Thomas Stearns Eliot, or T.S. Eliot as he is better known,
			was born in 1888 in
			St. Louis. He was the son of a prominent industrialist who came
			from a well- connected Boston family. Eliot always felt the loss
			of his family’s New England roots and seemed to be somewhat ashamed
			of his father’s business success; throughout his life he continually
			sought to return to the epicenter of Anglo- Saxon culture, first
			by attending Harvard and then by emigrating to England, where he
			lived from 1914 until
			his death. Eliot began graduate study in philosophy at Harvard and
			completed his dissertation, although the outbreak of World War I
			prevented him from taking his examinations and receiving the degree.
			By that time, though, Eliot had already written “The Love Song of
			J. Alfred Prufrock,” and the War, which kept him in England, led
			him to decide to pursue poetry full-time. 
		Eliot met Ezra Pound in 1914,
			as well, and it was Pound who was his main mentor and editor and
			who got his poems published and noticed. During a 1921 break
			from his job as a bank clerk (to recover from a mental breakdown),
			Eliot finished the work that was to secure him fame, The
				Waste Land. This poem, heavily edited by Pound and perhaps
			also by Eliot’s wife, Vivien, addressed the fragmentation and alienation
			characteristic of modern culture, making use of these fragments
			to create a new kind of poetry. It was also around this time that
			Eliot began to write criticism, partly in an effort to explain his
			own methods. In 1925,
			he went to work for the publishing house Faber & Faber. Despite
			the distraction of his wife’s increasingly serious bouts of mental illness,
			Eliot was from this time until his death the preeminent literary
			figure in the English-speaking world; indeed, he was so monumental
			that younger poets often went out of their way to avoid his looming
			shadow, painstakingly avoiding all similarities of style. 

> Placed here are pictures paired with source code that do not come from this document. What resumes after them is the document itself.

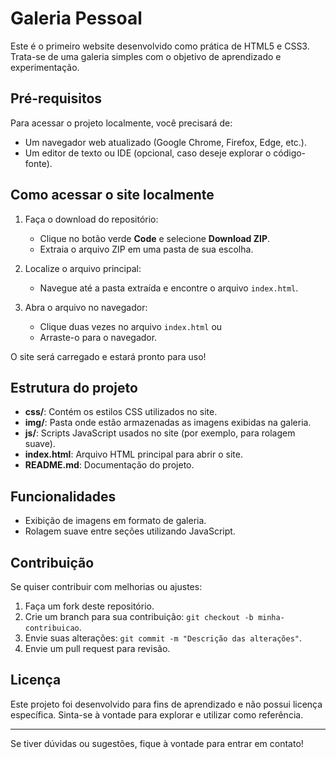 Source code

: # Galeria Pessoal

Este é o primeiro website desenvolvido como prática de HTML5 e CSS3. Trata-se de uma galeria simples com o objetivo de aprendizado e experimentação.

## Pré-requisitos

Para acessar o projeto localmente, você precisará de:
- Um navegador web atualizado (Google Chrome, Firefox, Edge, etc.).
- Um editor de texto ou IDE (opcional, caso deseje explorar o código-fonte).

## Como acessar o site localmente

1. Faça o download do repositório:
   - Clique no botão verde **Code** e selecione **Download ZIP**.
   - Extraia o arquivo ZIP em uma pasta de sua escolha.

2. Localize o arquivo principal:
   - Navegue até a pasta extraída e encontre o arquivo `index.html`.

3. Abra o arquivo no navegador:
   - Clique duas vezes no arquivo `index.html` ou
   - Arraste-o para o navegador.

O site será carregado e estará pronto para uso!

## Estrutura do projeto

- **css/**: Contém os estilos CSS utilizados no site.
- **img/**: Pasta onde estão armazenadas as imagens exibidas na galeria.
- **js/**: Scripts JavaScript usados no site (por exemplo, para rolagem suave).
- **index.html**: Arquivo HTML principal para abrir o site.
- **README.md**: Documentação do projeto.

## Funcionalidades

- Exibição de imagens em formato de galeria.
- Rolagem suave entre seções utilizando JavaScript.

## Contribuição

Se quiser contribuir com melhorias ou ajustes:
1. Faça um fork deste repositório.
2. Crie um branch para sua contribuição: `git checkout -b minha-contribuicao`.
3. Envie suas alterações: `git commit -m "Descrição das alterações"`.
4. Envie um pull request para revisão.

## Licença

Este projeto foi desenvolvido para fins de aprendizado e não possui licença específica. Sinta-se à vontade para explorar e utilizar como referência.

---
Se tiver dúvidas ou sugestões, fique à vontade para entrar em contato!
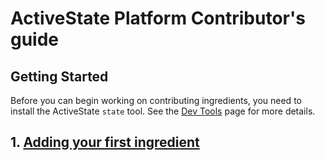 # ActiveState Platform Contributor's guide

## Getting Started

Before you can begin working on contributing ingredients, you need to install the ActiveState
`state` tool.  See the [Dev Tools](https://platform.activestate.com/dev-tools) page for more
details.

## 1. [Adding your first ingredient](01-add-ingredient.md)
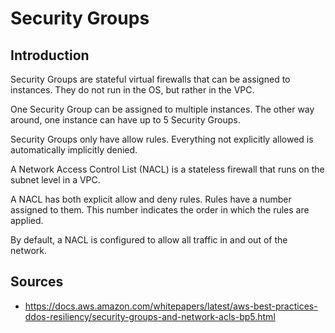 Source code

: # Security Groups
## Introduction
Security Groups are stateful virtual firewalls that can be assigned to instances. They do not run in the OS, but rather in the VPC.

One Security Group can be assigned to multiple instances. The other way around, one instance can have up to 5 Security Groups.


Security Groups only have allow rules. Everything not explicitly allowed is automatically implicitly denied.


A Network Access Control List (NACL) is a stateless firewall that runs on the subnet level in a VPC.


A NACL has both explicit allow and deny rules. Rules have a number assigned to them. This number indicates the order in which the rules are applied.


By default, a NACL is configured to allow all traffic in and out of the network.

## Sources
- https://docs.aws.amazon.com/whitepapers/latest/aws-best-practices-ddos-resiliency/security-groups-and-network-acls-bp5.html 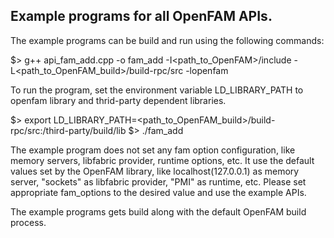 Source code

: ## Example programs for all OpenFAM APIs.

The example programs can be build and run using the following commands:

$> g++ api_fam_add.cpp -o fam_add -I<path_to_OpenFAM>/include -L<path_to_OpenFAM_build>/build-rpc/src -lopenfam

To run the program, set the environment variable LD_LIBRARY_PATH to openfam library and thrid-party dependent libraries.

$> export LD_LIBRARY_PATH=<path_to_OpenFAM_build>/build-rpc/src:<path-to-OpenFAM>/third-party/build/lib
$> ./fam_add


The example program does not set any fam option configuration, like memory servers, libfabric provider, runtime options, etc. It use the default values set by the OpenFAM library, like localhost(127.0.0.1) as memory server, "sockets" as libfabric provider, "PMI" as runtime, etc. Please set appropriate fam_options to the desired value and use the example APIs.

The example programs gets build along with the default OpenFAM build process.

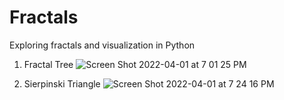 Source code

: # Fractals
Exploring fractals and visualization in Python

1) Fractal Tree
![Screen Shot 2022-04-01 at 7 01 25 PM](https://user-images.githubusercontent.com/99565955/161356586-f9903073-678e-4177-a2a6-b4fe387c0d9b.png)

2) Sierpinski Triangle
![Screen Shot 2022-04-01 at 7 24 16 PM](https://user-images.githubusercontent.com/99565955/161356635-a4b81673-d9b1-4d01-83eb-b621134a3136.png)
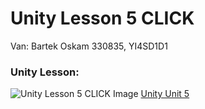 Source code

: # Unity Lesson 5 CLICK

Van: Bartek Oskam
330835, YI4SD1D1

### Unity Lesson:
![Unity Lesson 5 CLICK Image](https://connect-prd-cdn.unity.com/20190606/learn/images/08de1b60-efa5-4f1d-8e33-50979f62e589_p51080pBanner__1_.png)
[Unity Unit 5](https://learn.unity.com/project/unit-5-user-interface?uv=2018.4&courseId=5cf96c41edbc2a2ca6e8810f) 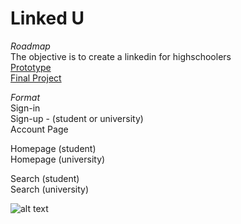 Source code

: # Linked U
*Roadmap*  
The objective is to create a linkedin for highschoolers  
[Prototype](https://sites.google.com/site/it353isu/team-schedules/project-prototype)  
[Final Project](https://sites.google.com/site/it353isu/home/project/project-fall18)  

*Format*  
Sign-in  
Sign-up - (student or university)  
Account Page  

Homepage (student)  
Homepage (university)  

Search (student)  
Search (university)  

![alt text](https://encrypted-tbn0.gstatic.com/images?q=tbn:ANd9GcQdD-L8LX_brly3nAYnH_ZPw4g7ALxuQcb9injwk2AEHdlXpNxw-g "Logo Title Text 1")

		Eliot became interested in religion in the later 1920s
			and eventually converted to Anglicanism. His poetry from this point
			onward shows a greater religious bent, although it never becomes
			dogmatic the way his sometimes controversial cultural criticism
			does. Four Quartets, his last major poetic work,
			combines a Christian sensibility with a profound uncertainty resulting
			from the war’s devastation of Europe. Eliot died in 1965 in London.